• Task requirements: Please show every line in the entries below that includes the word "only".

[Start of Attachment]

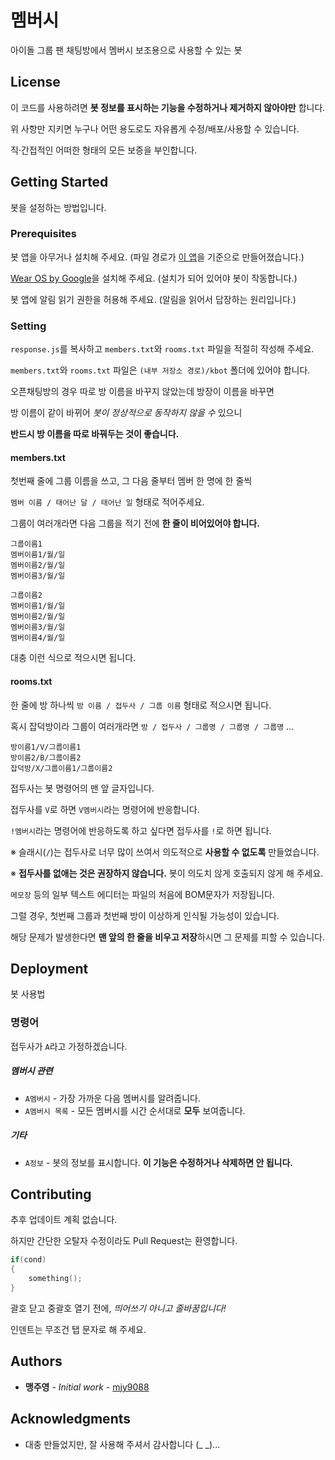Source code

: # 멤버시

아이돌 그룹 팬 채팅방에서 멤버시 보조용으로 사용할 수 있는 봇





## License

이 코드를 사용하려면 **봇 정보를 표시하는 기능을 수정하거나 제거하지 않아야만** 합니다.

위 사항만 지키면 누구나 어떤 용도로도 자유롭게 수정/배포/사용할 수 있습니다.

직·간접적인 어떠한 형태의 모든 보증을 부인합니다.





## Getting Started

봇을 설정하는 방법입니다.



### Prerequisites

봇 앱을 아무거나 설치해 주세요. (파일 경로가 [이 앱](https://play.google.com/store/apps/details?id=be.zvz.newskbot)을 기준으로 만들어졌습니다.)

[Wear OS by Google](https://play.google.com/store/apps/details?id=com.google.android.wearable.app)을 설치해 주세요. (설치가 되어 있어야 봇이 작동합니다.)

봇 앱에 알림 읽기 권한을 허용해 주세요. (알림을 읽어서 답장하는 원리입니다.)



### Setting

`response.js`를 복사하고 `members.txt`와 `rooms.txt` 파일을 적절히 작성해 주세요.

`members.txt`와 `rooms.txt` 파일은 `(내부 저장소 경로)/kbot` 폴더에 있어야 합니다.



오픈채팅방의 경우 따로 방 이름을 바꾸지 않았는데 방장이 이름을 바꾸면

방 이름이 같이 바뀌어 _봇이 정상적으로 동작하지 않을 수_ 있으니

**반드시 방 이름을 따로 바꿔두는 것이 좋습니다.**



#### members.txt

첫번째 줄에 그룹 이름을 쓰고, 그 다음 줄부터 멤버 한 명에 한 줄씩

`멤버 이름 / 태어난 달 / 태어난 일` 형태로 적어주세요.

그룹이 여러개라면 다음 그룹을 적기 전에 **한 줄이 비어있어야 합니다.**

```
그룹이름1
멤버이름1/월/일
멤버이름2/월/일
멤버이름3/월/일

그룹이름2
멤버이름1/월/일
멤버이름2/월/일
멤버이름3/월/일
멤버이름4/월/일
```

대충 이런 식으로 적으시면 됩니다.



#### rooms.txt

한 줄에 방 하나씩 `방 이름 / 접두사 / 그룹 이름` 형태로 적으시면 됩니다.

혹시 잡덕방이라 그룹이 여러개라면 `방 / 접두사 / 그룹명 / 그룹명 / 그룹명` ...

```
방이름1/V/그룹이름1
방이름2/B/그룹이름2
잡덕방/X/그룹이름1/그룹이름2
```

접두사는 봇 명령어의 맨 앞 글자입니다.

접두사를 `V`로 하면 `V멤버시`라는 명령어에 반응합니다.

`!멤버시`라는 명령어에 반응하도록 하고 싶다면 접두사를 `!`로 하면 됩니다.

※ 슬래시(`/`)는 접두사로 너무 많이 쓰여서 의도적으로 **사용할 수 없도록** 만들었습니다.

※ **접두사를 없애는 것은 권장하지 않습니다.** 봇이 의도치 않게 호출되지 않게 해 주세요.



`메모장` 등의 일부 텍스트 에디터는 파일의 처음에 BOM문자가 저장됩니다.

그럴 경우, 첫번째 그룹과 첫번째 방이 이상하게 인식될 가능성이 있습니다.

해당 문제가 발생한다면 **맨 앞의 한 줄을 비우고 저장**하시면 그 문제를 피할 수 있습니다.





## Deployment

봇 사용법



### 명령어

접두사가 `A`라고 가정하겠습니다.

##### 멤버시 관련

- `A멤버시` - 가장 가까운 다음 멤버시를 알려줍니다.
- `A멤버시 목록` - 모든 멤버시를 시간 순서대로 **모두** 보여줍니다.

##### 기타

- `A정보` - 봇의 정보를 표시합니다. **이 기능은 수정하거나 삭제하면 안 됩니다.**



## Contributing

추후 업데이트 계획 없습니다.

하지만 간단한 오탈자 수정이라도 Pull Request는 환영합니다.

```C
if(cond)
{
	something();
}
```

괄호 닫고 중괄호 열기 전에, _띄어쓰기 아니고 줄바꿈입니다!_

인덴트는 무조건 탭 문자로 해 주세요.



## Authors

- **맹주영** - _Initial work_ - [mjy9088](https://gitlab.com/mjy9088)





## Acknowledgments

- 대충 만들었지만, 잘 사용해 주셔서 감사합니다 (_ _)...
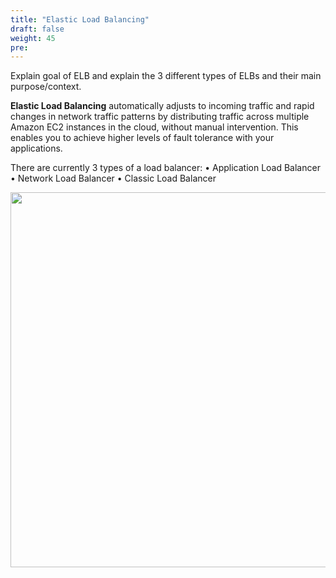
 ```yaml
---
title: "Elastic Load Balancing"
draft: false
weight: 45
pre: 
---
```




Explain goal of ELB and explain the 3 different types of ELBs and their main purpose/context.


**Elastic Load Balancing** automatically adjusts to incoming traffic and rapid changes in network traffic patterns by distributing traffic across multiple Amazon EC2 instances in the cloud, without manual intervention. This enables you to achieve higher levels of fault tolerance with your applications.

There are currently 3 types of a load balancer:
  •  Application Load Balancer
  •  Network Load Balancer
  •  Classic Load Balancer

<img src='../images/alb.png' width='600px'>

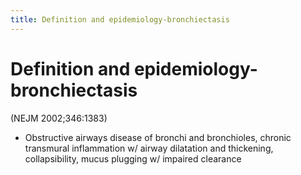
 ```yaml
---
title: Definition and epidemiology-bronchiectasis
---
```

# Definition and epidemiology-bronchiectasis

(NEJM 2002;346:1383)

* Obstructive airways disease of bronchi and bronchioles, chronic transmural inflammation w/ airway dilatation and thickening, collapsibility, mucus plugging w/ impaired clearance
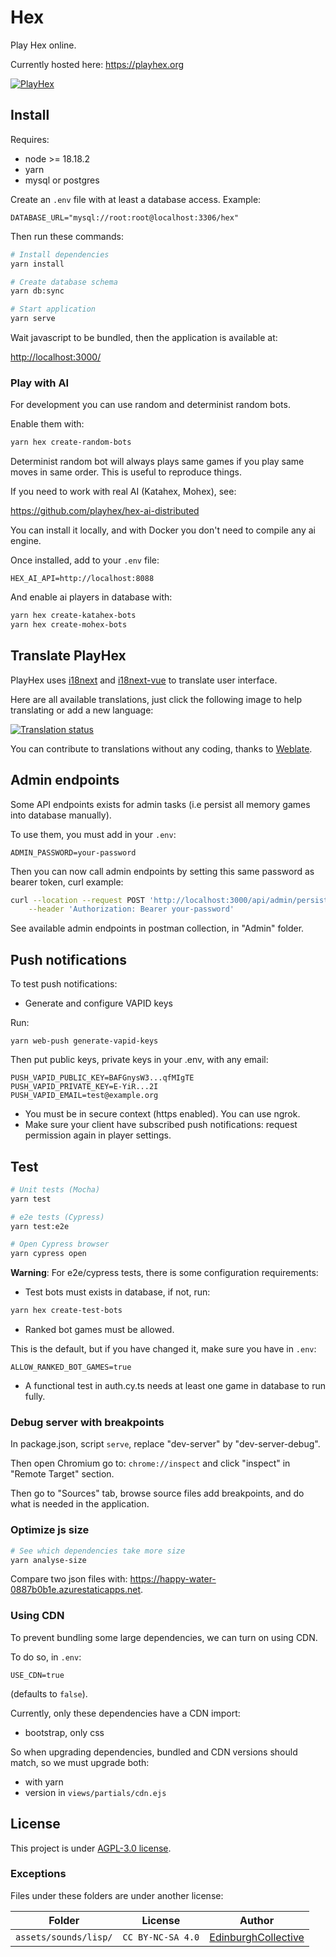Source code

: # Hex

Play Hex online.

Currently hosted here: <https://playhex.org>

[![PlayHex](assets/images/screenshots/game.png)](https://playhex.org)

## Install

Requires:

- node >= 18.18.2
- yarn
- mysql or postgres

Create an `.env` file with at least a database access. Example:

``` .env
DATABASE_URL="mysql://root:root@localhost:3306/hex"
```

Then run these commands:

``` bash
# Install dependencies
yarn install

# Create database schema
yarn db:sync

# Start application
yarn serve
```

Wait javascript to be bundled, then the application is available at:

<http://localhost:3000/>

### Play with AI

For development you can use random and determinist random bots.

Enable them with:

``` bash
yarn hex create-random-bots
```

Determinist random bot will always plays same games
if you play same moves in same order.
This is useful to reproduce things.

If you need to work with real AI (Katahex, Mohex), see:

<https://github.com/playhex/hex-ai-distributed>

You can install it locally, and with Docker you don't need to compile any ai engine.

Once installed, add to your `.env` file:

```
HEX_AI_API=http://localhost:8088
```

And enable ai players in database with:

``` bash
yarn hex create-katahex-bots
yarn hex create-mohex-bots
```

## Translate PlayHex

PlayHex uses [i18next](https://www.i18next.com/)
and [i18next-vue](https://github.com/i18next/i18next-vue)
to translate user interface.

Here are all available translations, just click the following image to help translating or add a new language:

[![Translation status](https://hosted.weblate.org/widget/playhex/multi-auto.svg)](https://hosted.weblate.org/engage/playhex/)

You can contribute to translations without any coding,
thanks to [Weblate](https://weblate.org).

## Admin endpoints

Some API endpoints exists for admin tasks (i.e persist all memory games into database manually).

To use them, you must add in your `.env`:

``` .env
ADMIN_PASSWORD=your-password
```

Then you can now call admin endpoints by setting this same password as bearer token, curl example:

``` bash
curl --location --request POST 'http://localhost:3000/api/admin/persist-games' \
    --header 'Authorization: Bearer your-password'
```

See available admin endpoints in postman collection, in "Admin" folder.

## Push notifications

To test push notifications:

- Generate and configure VAPID keys

Run:

```
yarn web-push generate-vapid-keys
```

Then put public keys, private keys in your .env, with any email:

```
PUSH_VAPID_PUBLIC_KEY=BAFGnysW3...qfMIgTE
PUSH_VAPID_PRIVATE_KEY=E-YiR...2I
PUSH_VAPID_EMAIL=test@example.org
```

- You must be in secure context (https enabled). You can use ngrok.
- Make sure your client have subscribed push notifications: request permission again in player settings.

## Test

``` bash
# Unit tests (Mocha)
yarn test

# e2e tests (Cypress)
yarn test:e2e

# Open Cypress browser
yarn cypress open
```

**Warning**: For e2e/cypress tests, there is some configuration requirements:

- Test bots must exists in database, if not, run:

``` bash
yarn hex create-test-bots
```

- Ranked bot games must be allowed.

This is the default, but if you have changed it, make sure you have in `.env`:

```
ALLOW_RANKED_BOT_GAMES=true
```

- A functional test in auth.cy.ts needs at least one game in database to run fully.

### Debug server with breakpoints

In package.json, script `serve`, replace "dev-server" by "dev-server-debug".

Then open Chromium go to: `chrome://inspect` and click "inspect" in "Remote Target" section.

Then go to "Sources" tab, browse source files add breakpoints, and do what is needed in the application.

### Optimize js size

``` bash
# See which dependencies take more size
yarn analyse-size
```

Compare two json files with: <https://happy-water-0887b0b1e.azurestaticapps.net>.

### Using CDN

To prevent bundling some large dependencies, we can turn on using CDN.

To do so, in `.env`:

``` properties
USE_CDN=true
```

(defaults to `false`).

Currently, only these dependencies have a CDN import:
- bootstrap, only css

So when upgrading dependencies, bundled and CDN versions should match, so we must upgrade both:
- with yarn
- version in `views/partials/cdn.ejs`

## License

This project is under [AGPL-3.0 license](LICENSE).

### Exceptions

Files under these folders are under another license:

| Folder | License | Author |
| ------ | ------- | ------ |
| `assets/sounds/lisp/` | `CC BY-NC-SA 4.0` | [EdinburghCollective](http://lichess.org/@/EdinburghCollective) |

[End of Attachment]

• Answer area:
Currently, only these dependencies have a CDN import:
- bootstrap, only css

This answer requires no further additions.